I clutched my hands to my head and stepped away from the door. How could I let myself think such disturbing things?

CHAPTER TWELVE

Good Samaritan

SCHOOL, THE NEXT DAY

Pretty much everyone was in a flurry about the new religion teacher on Monday. Considering the median age of teachers at HTA was well over forty, having such a young (if only by appearance) new teacher was something to talk about.

“I hear he’s cute,” April said as we walked to senior religion studies—the last class of the day.

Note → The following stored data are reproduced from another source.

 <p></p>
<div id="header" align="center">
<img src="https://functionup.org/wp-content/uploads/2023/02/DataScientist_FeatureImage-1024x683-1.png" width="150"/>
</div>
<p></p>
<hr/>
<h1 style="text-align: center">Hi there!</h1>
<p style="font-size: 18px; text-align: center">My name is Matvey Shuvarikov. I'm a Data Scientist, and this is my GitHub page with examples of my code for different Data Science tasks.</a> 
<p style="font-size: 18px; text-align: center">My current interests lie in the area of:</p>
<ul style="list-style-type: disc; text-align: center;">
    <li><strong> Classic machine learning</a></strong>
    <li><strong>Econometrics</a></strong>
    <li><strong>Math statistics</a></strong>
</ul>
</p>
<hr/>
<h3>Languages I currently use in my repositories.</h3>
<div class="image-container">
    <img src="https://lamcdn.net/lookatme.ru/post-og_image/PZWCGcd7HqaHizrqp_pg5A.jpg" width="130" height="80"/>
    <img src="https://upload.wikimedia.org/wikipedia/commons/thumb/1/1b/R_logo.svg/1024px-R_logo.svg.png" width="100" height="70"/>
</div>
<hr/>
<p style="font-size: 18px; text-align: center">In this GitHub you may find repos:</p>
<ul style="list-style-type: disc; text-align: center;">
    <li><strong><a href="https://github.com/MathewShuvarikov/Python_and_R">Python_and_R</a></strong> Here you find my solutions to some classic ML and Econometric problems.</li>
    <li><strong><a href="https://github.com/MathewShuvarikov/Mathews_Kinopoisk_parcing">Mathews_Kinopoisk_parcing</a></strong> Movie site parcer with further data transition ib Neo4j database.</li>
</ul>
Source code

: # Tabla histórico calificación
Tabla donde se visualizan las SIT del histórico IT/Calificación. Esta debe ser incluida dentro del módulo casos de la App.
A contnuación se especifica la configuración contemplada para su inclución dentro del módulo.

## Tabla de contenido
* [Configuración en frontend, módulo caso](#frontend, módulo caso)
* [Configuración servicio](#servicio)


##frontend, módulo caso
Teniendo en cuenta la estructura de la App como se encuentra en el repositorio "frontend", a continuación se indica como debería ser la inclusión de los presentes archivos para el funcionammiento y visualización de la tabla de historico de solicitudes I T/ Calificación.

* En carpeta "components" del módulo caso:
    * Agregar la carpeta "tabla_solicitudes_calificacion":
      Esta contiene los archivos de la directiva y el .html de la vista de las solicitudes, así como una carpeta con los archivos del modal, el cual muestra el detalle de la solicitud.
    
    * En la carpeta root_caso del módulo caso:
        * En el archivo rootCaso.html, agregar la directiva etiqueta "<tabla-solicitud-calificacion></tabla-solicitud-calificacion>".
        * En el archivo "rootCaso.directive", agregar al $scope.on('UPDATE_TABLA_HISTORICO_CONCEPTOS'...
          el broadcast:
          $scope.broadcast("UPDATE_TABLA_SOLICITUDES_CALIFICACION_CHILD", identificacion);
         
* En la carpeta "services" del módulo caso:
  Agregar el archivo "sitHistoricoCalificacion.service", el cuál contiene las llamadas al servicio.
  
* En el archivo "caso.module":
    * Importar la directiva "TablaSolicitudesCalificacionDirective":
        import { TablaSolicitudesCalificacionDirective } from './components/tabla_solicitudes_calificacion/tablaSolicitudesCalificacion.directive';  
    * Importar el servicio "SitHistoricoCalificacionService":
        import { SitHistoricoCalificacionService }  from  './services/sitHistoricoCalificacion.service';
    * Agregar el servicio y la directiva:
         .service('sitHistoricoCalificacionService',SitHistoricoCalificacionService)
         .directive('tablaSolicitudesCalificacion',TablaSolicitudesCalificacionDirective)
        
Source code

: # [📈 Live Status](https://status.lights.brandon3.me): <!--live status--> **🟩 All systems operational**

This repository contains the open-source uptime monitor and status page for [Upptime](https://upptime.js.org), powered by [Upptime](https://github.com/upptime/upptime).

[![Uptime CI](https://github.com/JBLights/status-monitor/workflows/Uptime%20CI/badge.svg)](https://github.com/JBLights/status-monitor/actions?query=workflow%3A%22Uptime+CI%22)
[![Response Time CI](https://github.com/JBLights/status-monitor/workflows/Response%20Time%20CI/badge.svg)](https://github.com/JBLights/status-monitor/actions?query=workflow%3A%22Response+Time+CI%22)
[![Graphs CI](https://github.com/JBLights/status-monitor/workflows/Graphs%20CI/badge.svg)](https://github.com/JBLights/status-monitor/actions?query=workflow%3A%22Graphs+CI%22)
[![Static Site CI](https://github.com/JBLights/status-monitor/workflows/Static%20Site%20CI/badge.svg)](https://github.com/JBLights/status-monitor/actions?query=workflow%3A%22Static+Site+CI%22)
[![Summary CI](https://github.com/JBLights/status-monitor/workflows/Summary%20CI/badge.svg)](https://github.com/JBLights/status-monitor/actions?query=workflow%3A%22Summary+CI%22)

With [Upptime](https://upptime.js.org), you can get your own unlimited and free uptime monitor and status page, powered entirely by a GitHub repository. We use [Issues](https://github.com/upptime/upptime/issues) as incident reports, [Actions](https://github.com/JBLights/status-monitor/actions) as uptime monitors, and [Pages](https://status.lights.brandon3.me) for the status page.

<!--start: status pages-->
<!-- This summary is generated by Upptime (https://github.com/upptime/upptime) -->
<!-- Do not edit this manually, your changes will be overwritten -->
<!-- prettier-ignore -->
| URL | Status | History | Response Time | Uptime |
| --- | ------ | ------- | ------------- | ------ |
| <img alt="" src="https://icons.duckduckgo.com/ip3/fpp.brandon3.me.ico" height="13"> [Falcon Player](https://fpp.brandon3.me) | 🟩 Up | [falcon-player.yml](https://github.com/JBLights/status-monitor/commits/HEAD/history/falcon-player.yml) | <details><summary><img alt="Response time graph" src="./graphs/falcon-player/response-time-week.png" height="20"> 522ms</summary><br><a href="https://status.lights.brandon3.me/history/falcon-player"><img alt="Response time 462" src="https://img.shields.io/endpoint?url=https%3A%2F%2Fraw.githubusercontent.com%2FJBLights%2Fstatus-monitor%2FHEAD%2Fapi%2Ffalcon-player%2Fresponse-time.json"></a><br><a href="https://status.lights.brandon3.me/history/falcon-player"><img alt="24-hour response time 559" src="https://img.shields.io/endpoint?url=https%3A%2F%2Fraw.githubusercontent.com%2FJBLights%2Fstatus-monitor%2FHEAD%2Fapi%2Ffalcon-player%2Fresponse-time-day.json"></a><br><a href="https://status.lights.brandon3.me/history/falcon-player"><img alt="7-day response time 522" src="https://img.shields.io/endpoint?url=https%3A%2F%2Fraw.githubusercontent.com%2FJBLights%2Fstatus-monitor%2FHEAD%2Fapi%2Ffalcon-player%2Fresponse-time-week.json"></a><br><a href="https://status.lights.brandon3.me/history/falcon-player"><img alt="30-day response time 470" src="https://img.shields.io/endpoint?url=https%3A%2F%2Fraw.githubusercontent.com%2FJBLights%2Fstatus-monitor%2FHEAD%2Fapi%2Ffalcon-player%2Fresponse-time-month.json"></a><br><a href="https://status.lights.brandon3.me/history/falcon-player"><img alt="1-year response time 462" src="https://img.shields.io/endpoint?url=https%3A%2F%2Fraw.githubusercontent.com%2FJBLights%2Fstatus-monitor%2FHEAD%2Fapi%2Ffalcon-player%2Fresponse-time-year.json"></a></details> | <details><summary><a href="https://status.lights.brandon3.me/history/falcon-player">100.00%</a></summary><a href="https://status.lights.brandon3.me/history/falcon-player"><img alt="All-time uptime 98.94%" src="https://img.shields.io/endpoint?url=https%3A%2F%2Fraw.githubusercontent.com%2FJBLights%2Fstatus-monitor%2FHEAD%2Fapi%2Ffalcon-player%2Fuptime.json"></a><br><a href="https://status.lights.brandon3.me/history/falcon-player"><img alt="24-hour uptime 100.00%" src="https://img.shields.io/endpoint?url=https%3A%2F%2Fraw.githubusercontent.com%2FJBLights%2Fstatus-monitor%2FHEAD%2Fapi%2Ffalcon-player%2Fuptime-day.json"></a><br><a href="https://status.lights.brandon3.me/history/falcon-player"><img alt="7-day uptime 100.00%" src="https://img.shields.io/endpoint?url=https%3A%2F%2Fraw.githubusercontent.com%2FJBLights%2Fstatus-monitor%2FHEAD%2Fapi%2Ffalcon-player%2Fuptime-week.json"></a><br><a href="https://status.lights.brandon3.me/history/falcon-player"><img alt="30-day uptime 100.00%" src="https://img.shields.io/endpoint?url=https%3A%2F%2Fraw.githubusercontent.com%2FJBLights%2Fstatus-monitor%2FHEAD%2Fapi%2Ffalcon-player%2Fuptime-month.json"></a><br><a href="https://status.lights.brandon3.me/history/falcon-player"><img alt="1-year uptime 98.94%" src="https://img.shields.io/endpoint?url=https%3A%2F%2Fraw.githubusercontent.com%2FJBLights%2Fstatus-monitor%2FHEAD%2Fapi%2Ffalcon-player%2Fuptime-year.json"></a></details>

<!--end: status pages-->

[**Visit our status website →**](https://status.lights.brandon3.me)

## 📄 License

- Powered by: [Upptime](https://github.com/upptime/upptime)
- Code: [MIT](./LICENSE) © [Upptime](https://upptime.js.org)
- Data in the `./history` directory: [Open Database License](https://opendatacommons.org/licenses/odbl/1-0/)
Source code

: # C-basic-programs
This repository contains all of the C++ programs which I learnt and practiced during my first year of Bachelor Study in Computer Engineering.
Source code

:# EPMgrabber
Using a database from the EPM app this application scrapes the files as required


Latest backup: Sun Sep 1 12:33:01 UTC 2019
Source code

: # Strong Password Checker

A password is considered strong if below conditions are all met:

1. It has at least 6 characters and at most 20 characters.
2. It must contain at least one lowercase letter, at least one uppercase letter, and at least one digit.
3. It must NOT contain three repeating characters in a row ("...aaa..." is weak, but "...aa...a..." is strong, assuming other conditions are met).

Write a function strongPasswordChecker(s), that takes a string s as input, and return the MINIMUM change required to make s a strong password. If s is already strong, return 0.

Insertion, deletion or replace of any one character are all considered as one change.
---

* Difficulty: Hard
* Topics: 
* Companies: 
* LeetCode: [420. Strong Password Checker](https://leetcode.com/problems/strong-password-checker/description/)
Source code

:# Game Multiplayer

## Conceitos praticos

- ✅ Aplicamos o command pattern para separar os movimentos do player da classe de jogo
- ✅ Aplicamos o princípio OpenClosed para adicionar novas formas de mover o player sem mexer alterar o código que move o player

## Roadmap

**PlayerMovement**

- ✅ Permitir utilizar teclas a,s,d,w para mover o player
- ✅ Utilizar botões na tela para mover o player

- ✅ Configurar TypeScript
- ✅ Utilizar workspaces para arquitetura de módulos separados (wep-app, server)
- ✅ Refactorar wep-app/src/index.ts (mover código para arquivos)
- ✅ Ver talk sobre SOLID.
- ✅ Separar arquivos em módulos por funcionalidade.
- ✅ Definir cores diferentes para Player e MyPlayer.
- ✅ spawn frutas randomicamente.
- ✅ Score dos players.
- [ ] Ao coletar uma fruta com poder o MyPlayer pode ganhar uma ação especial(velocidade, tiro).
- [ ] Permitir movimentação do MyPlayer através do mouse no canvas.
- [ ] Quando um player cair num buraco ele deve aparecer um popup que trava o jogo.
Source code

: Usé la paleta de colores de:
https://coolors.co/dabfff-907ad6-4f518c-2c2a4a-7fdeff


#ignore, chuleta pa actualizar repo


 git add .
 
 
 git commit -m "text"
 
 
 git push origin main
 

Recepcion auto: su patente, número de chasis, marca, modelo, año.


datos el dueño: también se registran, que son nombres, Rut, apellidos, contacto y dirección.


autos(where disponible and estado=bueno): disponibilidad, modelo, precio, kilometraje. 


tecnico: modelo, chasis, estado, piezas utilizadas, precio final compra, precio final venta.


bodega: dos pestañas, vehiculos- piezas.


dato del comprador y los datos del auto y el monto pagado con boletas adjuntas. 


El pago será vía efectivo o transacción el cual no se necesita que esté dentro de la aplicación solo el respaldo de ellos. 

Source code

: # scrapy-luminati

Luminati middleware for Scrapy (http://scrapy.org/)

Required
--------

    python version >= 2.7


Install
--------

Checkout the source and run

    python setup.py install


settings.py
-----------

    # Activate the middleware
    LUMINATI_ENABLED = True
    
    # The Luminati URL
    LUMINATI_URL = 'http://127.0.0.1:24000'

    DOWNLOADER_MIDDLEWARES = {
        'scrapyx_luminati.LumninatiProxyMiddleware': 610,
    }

I was glad for her company, since Daniel and I were apparently avoiding each other today. Or at least I was, considering the fact that I’d chosen to sit next to April in the back of the art room since her tablemate was out sick. April had spent most of art class sketching out costume designs for me. Even though I didn’t much care for wearing a violet-purple cape with a big sequined WG (for Wolf Girl!) on the back, I didn’t have the heart to tell her I’d been grounded from training—and if Daniel, Gabriel, and Dad had anything to say about it, I’d never have a need for any of her designs. But now I almost wished April would go back to the subject of optimal crime-fighting footwear, because debating the finer points of Gabriel, or Pastor Saint Moon, or whoever he was supposed to be, wasn’t exactly something I wanted to do.

April sighed as we walked through the classroom door. “Yep, he’s cute all right. Actually, I think handsome is more the word for him, don’t you think? Cute implies a certain boyishness, but …”

I leaned in close to her ear. “You know he’s, like, an eight-hundred-and-something-year-old werewolf, right?”

“What?” April asked about ten more questions in a single breath, but I have to admit I tuned her out.

Gabriel stood next to Daniel’s desk. They both looked over a piece of paper in Daniel’s hand. I knew I could switch on my superhearing—it really was getting quite easy to control that power—to overhear what they were saying, but I didn’t like the idea of using my abilities to spy on Daniel. I also knew I could probably just walk right over there and ask what they were up to. I usually sat next to Daniel anyway. But I honestly wasn’t ready to talk to either of them yet. And since Daniel hadn’t made any effort to try to talk to me since last night, let alone apologize for lying about his whereabouts and then turning his back on me, I pulled a babbling April to the opposite side of the room.

“Hey, Grace,” Miya Nagamatsu said after I sat down in front of her.

“Hi.” I smiled at her. Mostly because her presence meant April stopped asking me questions about Gabriel’s were-status.

“We never see you around anymore.”

I shrugged. That was the thing about when April and I stopped being friends. It was as if we’d had an unspoken agreement that she’d get to keep all our other friends, like Miya, Claire, and Lane. They usually ate lunch together at the Rose Crest Café while I stayed back in the art room to work with Daniel and sometimes Katie Summers. Only today, Daniel had taken off as soon as the lunch bell rang, so it was just Katie and me working on our paintings—and she’d definitely been less talkative without Daniel around.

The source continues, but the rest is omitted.